Iterates over the (cycled) DataLoader (one iteration = one episode).

Note

The test for terminal conditions (e.g. convergence) is done at the end of each episode. The terminal conditions are as follows:

The loss is below the specified threshold (using the partial validation loss),

TODO: II. Early stopping is set and the full validation loss did not change by delta for the indicated number of epochs,

The maximum number of episodes has been met,

The maximum number of epochs has been met (OPTIONAL).

Additionally, experiment can be stopped by the user by pressing ‘Stop experiment’ during visualization.

The function does the following for each episode:

Handles curriculum learning if set,

Resets the gradients

Forwards pass of the model,

Logs statistics and exports to TensorBoard (if set),

Computes gradients and update weights

Activate visualization if set,

Validate the model on a batch according to the validation frequency.

Checks the above terminal conditions.

Tester¶

class miprometheus.workers.Tester(name='Tester')[source]¶

Defines the basic Tester.

If defining another type of tester, it should subclass it.

__init__(name='Tester')[source]¶

Calls the Worker constructor, adds some additional params to parser.
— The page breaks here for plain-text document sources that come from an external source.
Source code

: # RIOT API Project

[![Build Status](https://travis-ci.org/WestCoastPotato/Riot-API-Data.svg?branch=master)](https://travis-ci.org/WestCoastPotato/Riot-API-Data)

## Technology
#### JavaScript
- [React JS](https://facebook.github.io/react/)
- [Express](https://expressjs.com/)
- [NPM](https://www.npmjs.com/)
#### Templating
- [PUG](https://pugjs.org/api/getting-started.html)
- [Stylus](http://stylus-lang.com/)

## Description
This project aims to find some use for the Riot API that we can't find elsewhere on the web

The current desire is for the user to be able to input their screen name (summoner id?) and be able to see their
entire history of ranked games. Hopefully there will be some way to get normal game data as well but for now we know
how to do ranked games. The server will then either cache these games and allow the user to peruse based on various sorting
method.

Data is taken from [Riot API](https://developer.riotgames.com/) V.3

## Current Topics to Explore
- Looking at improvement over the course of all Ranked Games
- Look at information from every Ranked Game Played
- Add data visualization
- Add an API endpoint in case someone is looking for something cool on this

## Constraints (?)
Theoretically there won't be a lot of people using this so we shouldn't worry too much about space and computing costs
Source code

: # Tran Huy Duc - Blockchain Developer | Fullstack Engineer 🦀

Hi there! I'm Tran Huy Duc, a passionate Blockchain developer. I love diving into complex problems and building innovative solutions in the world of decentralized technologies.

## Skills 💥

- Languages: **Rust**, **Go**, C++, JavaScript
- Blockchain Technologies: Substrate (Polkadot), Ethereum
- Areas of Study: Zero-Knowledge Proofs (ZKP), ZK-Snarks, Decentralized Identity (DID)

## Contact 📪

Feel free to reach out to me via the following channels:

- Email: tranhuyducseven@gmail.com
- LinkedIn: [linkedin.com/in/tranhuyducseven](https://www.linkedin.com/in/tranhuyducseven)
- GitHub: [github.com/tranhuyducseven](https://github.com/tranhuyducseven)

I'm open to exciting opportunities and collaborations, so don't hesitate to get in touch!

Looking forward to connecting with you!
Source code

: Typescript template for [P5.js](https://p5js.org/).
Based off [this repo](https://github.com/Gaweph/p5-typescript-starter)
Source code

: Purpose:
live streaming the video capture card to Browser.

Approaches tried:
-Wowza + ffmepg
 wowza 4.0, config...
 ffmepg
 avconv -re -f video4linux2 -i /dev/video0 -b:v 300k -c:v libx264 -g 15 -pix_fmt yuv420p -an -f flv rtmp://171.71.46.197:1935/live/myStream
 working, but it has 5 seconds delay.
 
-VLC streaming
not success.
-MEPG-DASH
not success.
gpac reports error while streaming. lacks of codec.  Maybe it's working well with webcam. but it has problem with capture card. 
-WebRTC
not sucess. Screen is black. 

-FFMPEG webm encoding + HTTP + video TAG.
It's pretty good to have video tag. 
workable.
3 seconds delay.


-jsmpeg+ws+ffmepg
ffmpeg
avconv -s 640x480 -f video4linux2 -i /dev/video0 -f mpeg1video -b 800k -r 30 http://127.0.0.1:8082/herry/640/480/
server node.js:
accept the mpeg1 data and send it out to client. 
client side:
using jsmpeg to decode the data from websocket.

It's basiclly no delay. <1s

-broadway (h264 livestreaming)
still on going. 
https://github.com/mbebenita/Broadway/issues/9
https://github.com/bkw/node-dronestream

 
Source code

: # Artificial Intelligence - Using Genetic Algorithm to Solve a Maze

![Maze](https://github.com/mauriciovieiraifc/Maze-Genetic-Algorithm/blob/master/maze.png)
Parameters:	name (str) – Name of the worker (DEFAULT: “Tester”).

setup_global_experiment()[source]¶

Sets up the global test experiment for the Tester:

Checks that the model to use exists on file:
>>> if not os.path.isfile(flags.model)
Checks that the configuration file exists:
>>> if not os.path.isfile(config_file)
Create the configuration:
>>> self.params.add_config_params_from_yaml(config)

The rest of the experiment setup is done in setup_individual_experiment() to allow for multiple tests suppport.

setup_individual_experiment()[source]¶

Setup individual test experiment in the case of multiple tests, or the main experiment in the case of one test experiment.

Set up the log directory path:

>>> os.makedirs(self.log_dir, exist_ok=False)

Add a FileHandler to the logger (defined in BaseWorker):
```
>>>  self.logger.addHandler(fh)
```

Set random seeds:

>>>  self.set_random_seeds(self.params['testing'], 'testing')

Creates problem and model:

>>> self.problem = ProblemFactory.build_problem(self.params['training']['problem'])
>>> self.model = ModelFactory.build_model(self.params['model'], self.dataset.default_values)

Creates the DataLoader:

>>> self.dataloader = DataLoader(dataset=self.problem, ...)

initialize_statistics_collection()[source]¶: Function initializes all statistics collectors and aggregators used by a given worker, creates output files etc.

finalize_statistics_collection()[source]¶: Finalizes statistics collection, closes all files etc.

run_experiment()[source]¶

Main function of the Tester: Test the loaded model over the test set.

Iterates over the DataLoader for a maximum number of episodes equal to the test set size.

The function does the following for each episode:

Forwards pass of the model,

Logs statistics & accumulates loss,

Activate visualization if set.

check_multi_tests()[source]¶

Checks if multiple tests are indicated in the testing configuration section.

Note

If the user would like to run multiple tests, he can use the multi_tests key in the testing section to indicate the keys which associated values will be different for each test config.

E.g.

>>> # Problem parameters:
>>> testing:
>>>     problem:
>>>         name: SortOfCLEVR
>>>         batch_size: 64
>>>         data_folder: '~/data/sort-of-clevr/'
>>>         dataset_size: 10000
>>>         split: 'test'
>>>         img_size: 128
>>>         regenerate: False
>>>
>>>     multi_tests: {batch_size: [64, 128], img_size: [128, 256]}

Warning

The following constraints apply:

Assume that the indicated varying values are leafs of the testing section
The number of indicated varying values per key is the same for all keys
The indicated order of the varying values will be respected, i.e.

>>>     multi_tests: {batch_size: [64, 128], img_size: [128, 256]}

and

>>>     multi_tests: {batch_size: [64, 128], img_size: [256, 128]}

will lead to different test configs.

At least one key has varying values (but this is implicit)

Returns:	True if the constraints above are respected, else False

update_config(test_index)[source]¶

Update self.params['testing'] using the list of values to change for the multiple tests.

Parameters:	test_index (int) – Current test experiment index.